--- Work to be completed ---
Would you return, word for word, the lines of the data below from the line with "First, it reinforces" through the line with "## Share this lesson", and no others?

--- Extracted information ---

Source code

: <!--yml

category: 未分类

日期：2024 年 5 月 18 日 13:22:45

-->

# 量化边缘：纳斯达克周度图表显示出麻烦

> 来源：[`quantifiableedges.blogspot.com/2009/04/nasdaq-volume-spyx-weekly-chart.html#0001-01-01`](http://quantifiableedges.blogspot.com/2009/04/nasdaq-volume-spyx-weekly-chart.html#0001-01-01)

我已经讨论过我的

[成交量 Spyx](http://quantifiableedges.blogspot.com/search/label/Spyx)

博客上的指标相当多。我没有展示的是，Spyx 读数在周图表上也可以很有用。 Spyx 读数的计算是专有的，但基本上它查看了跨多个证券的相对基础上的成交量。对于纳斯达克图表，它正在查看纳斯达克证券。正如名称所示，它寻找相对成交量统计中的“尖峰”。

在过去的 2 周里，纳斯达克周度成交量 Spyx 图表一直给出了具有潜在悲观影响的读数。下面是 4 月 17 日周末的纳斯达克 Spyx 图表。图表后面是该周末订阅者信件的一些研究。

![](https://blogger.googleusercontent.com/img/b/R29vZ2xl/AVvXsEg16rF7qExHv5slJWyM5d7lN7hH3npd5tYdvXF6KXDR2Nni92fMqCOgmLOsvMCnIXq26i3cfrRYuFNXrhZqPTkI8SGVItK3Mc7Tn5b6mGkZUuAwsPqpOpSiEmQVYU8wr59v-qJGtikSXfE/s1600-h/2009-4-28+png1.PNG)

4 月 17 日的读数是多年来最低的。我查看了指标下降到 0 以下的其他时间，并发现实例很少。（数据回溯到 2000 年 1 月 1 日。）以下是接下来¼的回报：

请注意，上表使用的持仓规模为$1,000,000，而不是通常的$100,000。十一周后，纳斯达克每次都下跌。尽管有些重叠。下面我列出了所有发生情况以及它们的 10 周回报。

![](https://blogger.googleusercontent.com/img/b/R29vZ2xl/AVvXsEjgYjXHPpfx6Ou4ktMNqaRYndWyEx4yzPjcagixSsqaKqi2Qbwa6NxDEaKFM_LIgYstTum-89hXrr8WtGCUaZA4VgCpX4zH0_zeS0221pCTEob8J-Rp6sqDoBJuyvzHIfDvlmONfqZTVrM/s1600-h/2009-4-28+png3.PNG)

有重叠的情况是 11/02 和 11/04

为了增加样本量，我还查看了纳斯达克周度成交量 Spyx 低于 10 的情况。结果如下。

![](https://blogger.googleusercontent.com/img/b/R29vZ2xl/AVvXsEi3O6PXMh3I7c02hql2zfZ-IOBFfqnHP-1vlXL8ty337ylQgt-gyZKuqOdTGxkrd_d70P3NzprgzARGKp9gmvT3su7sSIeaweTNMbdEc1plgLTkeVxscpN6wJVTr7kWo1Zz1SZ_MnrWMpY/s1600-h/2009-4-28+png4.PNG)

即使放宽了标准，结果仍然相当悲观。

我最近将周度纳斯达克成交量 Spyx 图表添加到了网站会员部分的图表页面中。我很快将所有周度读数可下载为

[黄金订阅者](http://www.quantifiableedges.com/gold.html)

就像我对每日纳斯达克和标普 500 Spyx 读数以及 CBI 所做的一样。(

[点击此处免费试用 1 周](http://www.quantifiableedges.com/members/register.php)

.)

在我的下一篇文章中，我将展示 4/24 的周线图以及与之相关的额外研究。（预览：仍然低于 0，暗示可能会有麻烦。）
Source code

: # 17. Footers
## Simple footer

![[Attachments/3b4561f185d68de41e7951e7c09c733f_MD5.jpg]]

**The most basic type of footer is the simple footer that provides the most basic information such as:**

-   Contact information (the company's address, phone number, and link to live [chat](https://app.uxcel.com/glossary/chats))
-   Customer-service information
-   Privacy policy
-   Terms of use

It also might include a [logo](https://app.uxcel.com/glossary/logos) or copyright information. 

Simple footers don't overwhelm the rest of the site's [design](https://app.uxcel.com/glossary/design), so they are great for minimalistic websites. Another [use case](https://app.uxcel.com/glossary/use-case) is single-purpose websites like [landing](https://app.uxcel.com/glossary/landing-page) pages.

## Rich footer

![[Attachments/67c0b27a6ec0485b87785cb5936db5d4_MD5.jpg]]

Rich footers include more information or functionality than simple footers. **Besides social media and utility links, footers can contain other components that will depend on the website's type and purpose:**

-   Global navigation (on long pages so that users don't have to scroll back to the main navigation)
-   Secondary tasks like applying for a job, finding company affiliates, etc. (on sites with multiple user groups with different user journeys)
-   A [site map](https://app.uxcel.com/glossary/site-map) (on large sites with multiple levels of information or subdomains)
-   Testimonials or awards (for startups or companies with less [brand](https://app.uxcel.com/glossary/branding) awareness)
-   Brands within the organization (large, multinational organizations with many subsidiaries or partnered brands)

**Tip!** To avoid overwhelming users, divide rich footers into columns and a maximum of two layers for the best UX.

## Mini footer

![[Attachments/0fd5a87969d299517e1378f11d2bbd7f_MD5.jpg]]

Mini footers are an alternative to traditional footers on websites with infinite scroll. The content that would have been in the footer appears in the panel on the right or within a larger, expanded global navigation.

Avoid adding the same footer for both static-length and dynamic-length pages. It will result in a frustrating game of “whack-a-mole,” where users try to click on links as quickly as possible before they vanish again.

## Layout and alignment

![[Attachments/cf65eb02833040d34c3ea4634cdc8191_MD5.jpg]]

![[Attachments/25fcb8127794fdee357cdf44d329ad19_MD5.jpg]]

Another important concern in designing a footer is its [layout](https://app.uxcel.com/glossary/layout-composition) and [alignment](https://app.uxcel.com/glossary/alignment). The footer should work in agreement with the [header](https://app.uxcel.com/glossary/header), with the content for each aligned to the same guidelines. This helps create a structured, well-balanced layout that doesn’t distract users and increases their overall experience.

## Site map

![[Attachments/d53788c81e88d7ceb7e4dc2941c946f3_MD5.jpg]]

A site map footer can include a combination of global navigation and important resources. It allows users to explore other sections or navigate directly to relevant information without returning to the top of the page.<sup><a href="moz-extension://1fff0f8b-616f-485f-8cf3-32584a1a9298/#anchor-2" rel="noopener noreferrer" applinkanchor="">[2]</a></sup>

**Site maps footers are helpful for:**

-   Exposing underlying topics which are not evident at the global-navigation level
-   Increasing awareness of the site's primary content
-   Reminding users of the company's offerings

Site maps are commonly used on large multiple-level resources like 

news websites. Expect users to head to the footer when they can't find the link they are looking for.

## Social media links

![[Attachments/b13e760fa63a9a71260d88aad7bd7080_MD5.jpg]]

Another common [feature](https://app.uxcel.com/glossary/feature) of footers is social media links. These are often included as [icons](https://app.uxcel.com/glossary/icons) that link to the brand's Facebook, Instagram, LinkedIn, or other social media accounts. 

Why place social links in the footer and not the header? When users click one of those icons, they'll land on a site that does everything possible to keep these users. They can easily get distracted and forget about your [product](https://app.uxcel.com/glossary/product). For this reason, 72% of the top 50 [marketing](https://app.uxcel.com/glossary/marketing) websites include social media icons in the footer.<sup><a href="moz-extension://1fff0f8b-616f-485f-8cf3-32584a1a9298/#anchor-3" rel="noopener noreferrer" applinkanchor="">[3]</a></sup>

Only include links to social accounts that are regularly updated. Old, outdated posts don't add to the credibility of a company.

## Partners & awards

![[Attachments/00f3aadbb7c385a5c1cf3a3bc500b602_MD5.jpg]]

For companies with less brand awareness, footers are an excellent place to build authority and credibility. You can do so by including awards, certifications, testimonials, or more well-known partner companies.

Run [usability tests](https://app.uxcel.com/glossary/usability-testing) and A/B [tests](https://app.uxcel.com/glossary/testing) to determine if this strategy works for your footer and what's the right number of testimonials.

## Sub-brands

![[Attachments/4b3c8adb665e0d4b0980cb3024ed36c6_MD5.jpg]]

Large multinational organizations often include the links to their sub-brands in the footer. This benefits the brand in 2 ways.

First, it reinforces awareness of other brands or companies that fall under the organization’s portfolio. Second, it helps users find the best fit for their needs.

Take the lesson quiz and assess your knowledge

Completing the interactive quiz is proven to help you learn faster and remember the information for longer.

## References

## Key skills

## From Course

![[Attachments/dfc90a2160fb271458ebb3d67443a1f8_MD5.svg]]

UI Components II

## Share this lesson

...

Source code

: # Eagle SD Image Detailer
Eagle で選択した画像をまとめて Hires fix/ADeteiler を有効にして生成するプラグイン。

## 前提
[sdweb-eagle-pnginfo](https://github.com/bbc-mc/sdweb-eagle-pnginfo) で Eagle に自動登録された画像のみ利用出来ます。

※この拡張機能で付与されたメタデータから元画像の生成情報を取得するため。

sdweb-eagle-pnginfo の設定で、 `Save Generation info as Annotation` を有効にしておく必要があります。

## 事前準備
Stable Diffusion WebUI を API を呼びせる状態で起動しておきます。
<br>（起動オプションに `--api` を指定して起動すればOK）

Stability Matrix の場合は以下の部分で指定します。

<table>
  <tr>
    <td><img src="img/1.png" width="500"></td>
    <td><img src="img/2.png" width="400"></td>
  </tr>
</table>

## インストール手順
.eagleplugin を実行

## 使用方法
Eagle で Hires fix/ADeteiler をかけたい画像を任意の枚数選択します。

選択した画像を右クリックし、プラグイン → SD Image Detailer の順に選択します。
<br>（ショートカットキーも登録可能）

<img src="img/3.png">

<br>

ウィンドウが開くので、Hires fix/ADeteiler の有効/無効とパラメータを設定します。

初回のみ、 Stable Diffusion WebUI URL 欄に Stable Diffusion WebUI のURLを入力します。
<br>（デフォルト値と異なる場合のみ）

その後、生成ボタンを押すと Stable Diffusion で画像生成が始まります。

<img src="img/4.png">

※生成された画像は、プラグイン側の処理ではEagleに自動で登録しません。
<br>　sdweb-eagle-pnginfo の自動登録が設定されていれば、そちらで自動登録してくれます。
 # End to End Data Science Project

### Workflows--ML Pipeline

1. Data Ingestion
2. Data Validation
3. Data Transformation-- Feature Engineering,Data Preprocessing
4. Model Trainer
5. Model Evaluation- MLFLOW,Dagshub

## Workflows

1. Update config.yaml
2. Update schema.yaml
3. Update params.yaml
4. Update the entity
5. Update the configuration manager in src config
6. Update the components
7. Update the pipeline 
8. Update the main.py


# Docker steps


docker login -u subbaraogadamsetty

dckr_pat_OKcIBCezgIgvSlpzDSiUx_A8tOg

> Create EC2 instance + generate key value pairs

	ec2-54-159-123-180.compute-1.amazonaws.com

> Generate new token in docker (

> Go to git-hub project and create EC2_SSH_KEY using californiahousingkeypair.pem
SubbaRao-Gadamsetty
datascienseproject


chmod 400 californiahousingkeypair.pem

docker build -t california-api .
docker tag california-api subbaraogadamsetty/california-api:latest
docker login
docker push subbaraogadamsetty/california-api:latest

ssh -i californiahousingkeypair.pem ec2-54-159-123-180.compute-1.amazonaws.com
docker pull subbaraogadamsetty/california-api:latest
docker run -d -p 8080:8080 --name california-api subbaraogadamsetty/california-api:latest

--- Solution to this task ---
First, it reinforces awareness of other brands or companies that fall under the organization’s portfolio. Second, it helps users find the best fit for their needs.

Take the lesson quiz and assess your knowledge

Completing the interactive quiz is proven to help you learn faster and remember the information for longer.

## References

## Key skills

## From Course

![[Attachments/dfc90a2160fb271458ebb3d67443a1f8_MD5.svg]]

UI Components II

## Share this lesson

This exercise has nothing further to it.